问题
I'm on a local LAN with only 8 connected computers using a netgear 24 port gigabit switch, network load is really low and send/receive buffers on all involved nodes(running slackware 11) have been set to 16mb. I'm also running tcpdump on each node to monitor the traffic.
A sending node sends a 10044byte large UDP packet which more often than not (3/4 times) does not end up in the receiving side application, in these cases I notice(using tcpdump) that the first x fragments are missing and only the last 3 (all with offsets > 0 and in order) are caught by tcpdump. The fragmented UDP package can therefore not be reassembled and is most likely thrown away.

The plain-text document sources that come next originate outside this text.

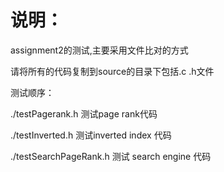 # 说明：

assignment2的测试,主要采用文件比对的方式

请将所有的代码复制到source的目录下包括.c .h文件

测试顺序：

./testPagerank.h 测试page rank代码

./testInverted.h 测试inverted index 代码

./testSearchPageRank.h 测试 search engine 代码







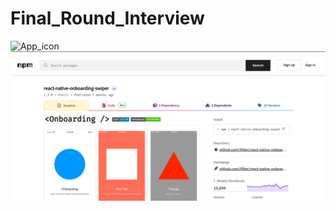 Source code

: # Final_Round_Interview

![App_icon](./readme_assets/image.png)
![Onboarding_Package](./readme_assets/onboarding_package.png) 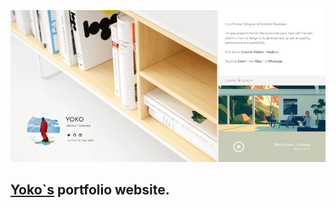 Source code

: 
<img src="preview/pic.jpg" width="830">

## [Yoko`s](https://www.yokko.one/) portfolio website. ##
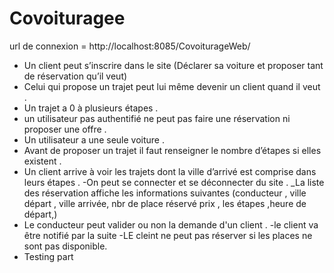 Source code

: # Covoituragee


url de connexion = http://localhost:8085/CovoiturageWeb/

- Un client peut s’inscrire dans le site (Déclarer sa voiture et proposer tant de réservation qu’il veut)
- Celui qui propose un trajet peut lui même devenir un client quand il veut .
- Un trajet a 0 à plusieurs étapes .
- un utilisateur pas authentifié ne peut pas faire une réservation ni proposer une offre . 
- Un utilisateur a une seule voiture .
- Avant de proposer un trajet il faut renseigner le nombre d’étapes si elles existent .
- Un client arrive  à voir les trajets dont la ville d’arrivé est comprise dans leurs étapes . 
 -On peut se connecter et se déconnecter du site .
_La liste des réservation affiche les informations suivantes (conducteur , ville départ , ville arrivée, nbr de place réservé
prix , les étapes ,heure de départ,)
- Le conducteur peut valider ou non la demande d'un client .
-le client va être notifié par la suite
-LE cleint ne peut pas réserver si les places ne sont pas disponible.
- Testing part

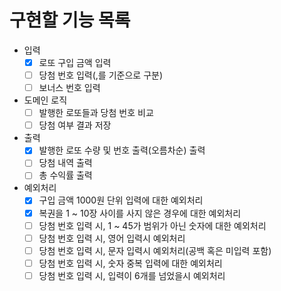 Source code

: # 구현할 기능 목록

- 입력
  - [x] 로또 구입 금액 입력
  - [ ] 당첨 번호 입력(,를 기준으로 구분)
  - [ ] 보너스 번호 입력
- 도메인 로직
  - [ ] 발행한 로또들과 당첨 번호 비교
  - [ ] 당첨 여부 결과 저장
- 출력
  - [x] 발행한 로또 수량 및 번호 출력(오름차순) 출력
  - [ ] 당첨 내역 출력
  - [ ] 총 수익률 출력
- 예외처리
  - [x] 구입 금액 1000원 단위 입력에 대한 예외처리
  - [x] 복권을 1 ~ 10장 사이를 사지 않은 경우에 대한 예외처리
  - [ ] 당첨 번호 입력 시, 1 ~ 45가 범위가 아닌 숫자에 대한 예외처리
  - [ ] 당첨 번호 입력 시, 영어 입력시 예외처리
  - [ ] 당첨 번호 입력 시, 문자 입력시 예외처리(공백 혹은 미입력 포함)
  - [ ] 당첨 번호 입력 시, 숫자 중복 입력에 대한 예외처리
  - [ ] 당첨 번호 입력 시, 입력이 6개를 넘었을시 예외처리
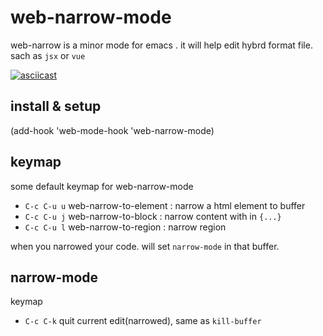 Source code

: # web-narrow-mode

web-narrow is a minor mode for emacs . it will help edit hybrd format file. sach as `jsx` or `vue`

[![asciicast](https://asciinema.org/a/96m0wv5iplqp3u1kft0ge73rp.png)](https://asciinema.org/a/96m0wv5iplqp3u1kft0ge73rp)


## install & setup

(add-hook 'web-mode-hook 'web-narrow-mode)

## keymap

some default keymap for web-narrow-mode

* `C-c C-u u` web-narrow-to-element : narrow a html element to buffer
* `C-c C-u j` web-narrow-to-block : narrow content with in `{...}`
* `C-c C-u l` web-narrow-to-region : narrow region

when you narrowed your code. will set `narrow-mode` in that buffer.

## narrow-mode

keymap

* `C-c C-k` quit current edit(narrowed), same as `kill-buffer`
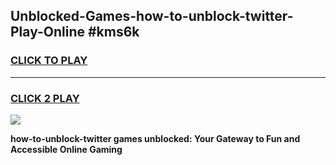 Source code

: 
## Unblocked-Games-how-to-unblock-twitter-Play-Online #kms6k
<h3>
<a href="https://news.freeplayer.one?title=how-to-unblock-twitter&ref=3">CLICK TO PLAY</a></h3>
<hr>

<h3>
<a href="https://news.freeplayer.one?title=how-to-unblock-twitter&ref=3">CLICK 2 PLAY</a>
  
</h3>

<a href="https://news.freeplayer.one?title=how-to-unblock-twitter&ref=3"><img src="https://clearcache.store/games.png"></a>


**how-to-unblock-twitter games unblocked: Your Gateway to Fun and Accessible Online Gaming**
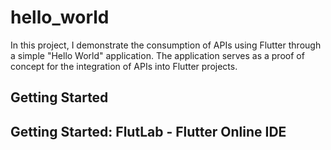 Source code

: # hello_world

In this project, I demonstrate the consumption of APIs using Flutter through a simple "Hello World" 
application. The application serves as a proof of concept for the integration of APIs into Flutter projects.

## Getting Started



## Getting Started: FlutLab - Flutter Online IDE

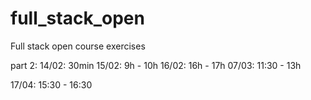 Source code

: # full_stack_open
Full stack open course exercises

part 2: 
14/02: 30min
15/02: 9h - 10h
16/02: 16h - 17h
07/03: 11:30 - 13h

17/04: 15:30 - 16:30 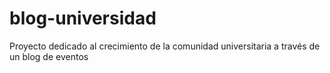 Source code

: # blog-universidad
Proyecto dedicado al crecimiento de la comunidad universitaria a través de un blog de eventos
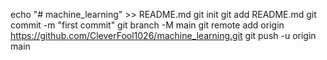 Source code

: echo "# machine_learning" >> README.md
git init
git add README.md
git commit -m "first commit"
git branch -M main
git remote add origin https://github.com/CleverFool1026/machine_learning.git
git push -u origin main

I find the missing fragments strange since I have also tried a simple load test bursting out 10000 UDP messages of the same size, the receiving application sends a response and all tests so far gives 100% responses back.
Any clues or hints?
回答1:
Update!
After resuming the testing of the above mentioned software I found a repeatable way of recreating the error.
Using windump on the sending windows machine, and tcpdump on the receiving machine, after having left the application idle for some time(~5 minutes), I tried sending the udp message but only end up with a single fragment caught by windump and tcpdump, the 3 remaining fragments are lost. Sending the same message one more time works fine and booth windump and tcpdump catches all 4 fragments and the application on the receiving side gets the message. The pattern is repeatable.

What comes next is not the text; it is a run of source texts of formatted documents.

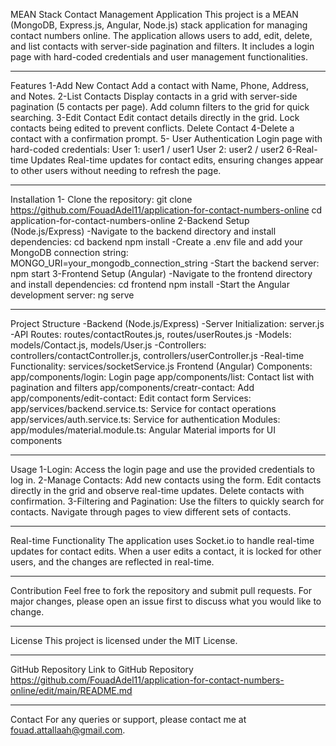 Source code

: 
MEAN Stack Contact Management Application
  This project is a MEAN (MongoDB, Express.js, Angular, Node.js) stack application for managing contact numbers online. The application 
  allows users to add, edit, delete, and list contacts with server-side pagination and filters. It includes a login page with hard-coded 
  credentials and user management functionalities.
****************************************************************
Features
1-Add New Contact
  Add a contact with Name, Phone, Address, and Notes.
2-List Contacts
  Display contacts in a grid with server-side pagination (5 contacts per page).
  Add column filters to the grid for quick searching.
3-Edit Contact
  Edit contact details directly in the grid.
  Lock contacts being edited to prevent conflicts.
  Delete Contact
4-Delete a contact with a confirmation prompt.
5- User Authentication
  Login page with hard-coded credentials:
    User 1: user1 / user1
    User 2: user2 / user2
6-Real-time Updates
  Real-time updates for contact edits, ensuring changes appear to other users without needing to refresh the    page.

  **********************************************************************
  Installation
    1-  Clone the repository:
      git clone https://github.com/FouadAdel11/application-for-contact-numbers-online
      cd application-for-contact-numbers-online
    2-Backend Setup (Node.js/Express)
      -Navigate to the backend directory and install dependencies:
        cd backend
        npm install
      -Create a .env file and add your MongoDB connection string:
        MONGO_URI=your_mongodb_connection_string
      -Start the backend server:
        npm start
    3-Frontend Setup (Angular)
    -Navigate to the frontend directory and install dependencies:
      cd frontend
      npm install
    -Start the Angular development server:
      ng serve
********************************************************************
Project Structure
  -Backend (Node.js/Express)
  -Server Initialization: server.js
  -API Routes: routes/contactRoutes.js, routes/userRoutes.js
  -Models: models/Contact.js, models/User.js
  -Controllers: controllers/contactController.js, controllers/userController.js
  -Real-time Functionality: services/socketService.js
Frontend (Angular)
  Components:
    app/components/login: Login page
    app/components/list: Contact list with pagination and filters
    app/components/creatr-contact: Add
    app/components/edit-contact: Edit contact form
  Services:
    app/services/backend.service.ts: Service for contact operations
    app/services/auth.service.ts: Service for authentication
Modules:
  app/modules/material.module.ts: Angular Material imports for UI components
************************************************
Usage
  1-Login:
    Access the login page and use the provided credentials to log in.
  2-Manage Contacts:
    Add new contacts using the form.
    Edit contacts directly in the grid and observe real-time updates.
    Delete contacts with confirmation.
  3-Filtering and Pagination:
    Use the filters to quickly search for contacts.
    Navigate through pages to view different sets of contacts.
**************************************************************
Real-time Functionality
  The application uses Socket.io to handle real-time updates for contact edits. When a user edits a contact, it is locked for other   
  users, and the changes are reflected in real-time.
  *******************************************************************
Contribution
  Feel free to fork the repository and submit pull requests. For major changes, please open an issue first to discuss what you would 
  like to change.
*********************************************************
License
  This project is licensed under the MIT License.
****************************************************************
GitHub Repository
  Link to GitHub Repository https://github.com/FouadAdel11/application-for-contact-numbers-online/edit/main/README.md
******************************************
Contact
  For any queries or support, please contact me at fouad.attallaah@gmail.com.
 
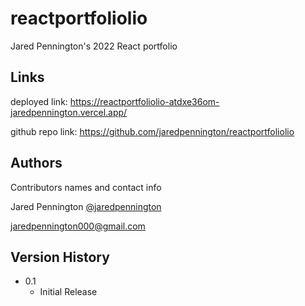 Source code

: # reactportfoliolio

Jared Pennington's 2022 React portfolio

## Links

deployed link: https://reactportfoliolio-atdxe36om-jaredpennington.vercel.app/

github repo link: https://github.com/jaredpennington/reactportfoliolio

## Authors

Contributors names and contact info

Jared Pennington
[@jaredpennington](https://github.com/jaredpennington)

jaredpennington000@gmail.com

## Version History

- 0.1
  - Initial Release
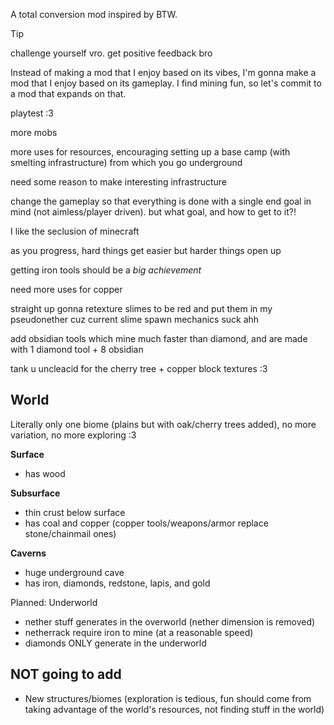 A total conversion mod inspired by BTW.

> [!TIP]
> challenge yourself vro. get positive feedback bro

Instead of making a mod that I enjoy based on its vibes, I'm gonna make a mod that I enjoy based on its gameplay. I find mining fun, so let's commit to a mod that expands on that.

playtest :3

more mobs

more uses for resources, encouraging setting up a base camp (with smelting infrastructure) from which you go underground

need some reason to make interesting infrastructure

change the gameplay so that everything is done with a single end goal in mind (not aimless/player driven). but what goal, and how to get to it?!

I like the seclusion of minecraft

as you progress, hard things get easier but harder things open up

getting iron tools should be a _big achievement_

need more uses for copper

straight up gonna retexture slimes to be red and put them in my pseudonether cuz current slime spawn mechanics suck ahh

add obsidian tools which mine much faster than diamond, and are made with 1 diamond tool + 8 obsidian

tank u uncleacid for the cherry tree + copper block textures :3

## World

Literally only one biome (plains but with oak/cherry trees added), no more variation, no more exploring :3

**Surface**
- has wood

**Subsurface**
- thin crust below surface
- has coal and copper (copper tools/weapons/armor replace stone/chainmail ones)

**Caverns**
- huge underground cave
- has iron, diamonds, redstone, lapis, and gold

Planned: Underworld
- nether stuff generates in the overworld (nether dimension is removed)
- netherrack require iron to mine (at a reasonable speed)
- diamonds ONLY generate in the underworld

## NOT going to add

- New structures/biomes (exploration is tedious, fun should come from taking advantage of the world's resources, not finding stuff in the world)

Started searching and found the following information, but to me, still not a clear answer.
http://www.eggheadcafe.com/software/aspnet/32856705/first-udp-message-to-a-sp.aspx
Re examining the logs I now notice the ARP request/reply being sent, which matches one of the ideas given in the link above.
NOTE! I filter windump on the sending side using: "dst host receivernode"
Capture from windump: first failed udp message, should be 4 fragments long
14:52:45.342266 arp who-has receivernode tell sendernode
14:52:45.342599 IP sendernode> receivernode : udp
Capture from windump: second udp message, exactly the same contents, all 4 fragments caught
14:52:54.132383 IP sendernode.10104 > receivernode .10113: UDP, length 6019
14:52:54.132397 IP sendernode> receivernode : udp
14:52:54.132406 IP sendernode> receivernode : udp
14:52:54.132414 IP sendernode> receivernode : udp
14:52:54.132422 IP sendernode> receivernode : udp
14:52:56.142421 arp reply sendernode is-at 00:11:11:XX:XX:fd (oui unknown)
Anyone who has a good idea about whats happening? please elaborate!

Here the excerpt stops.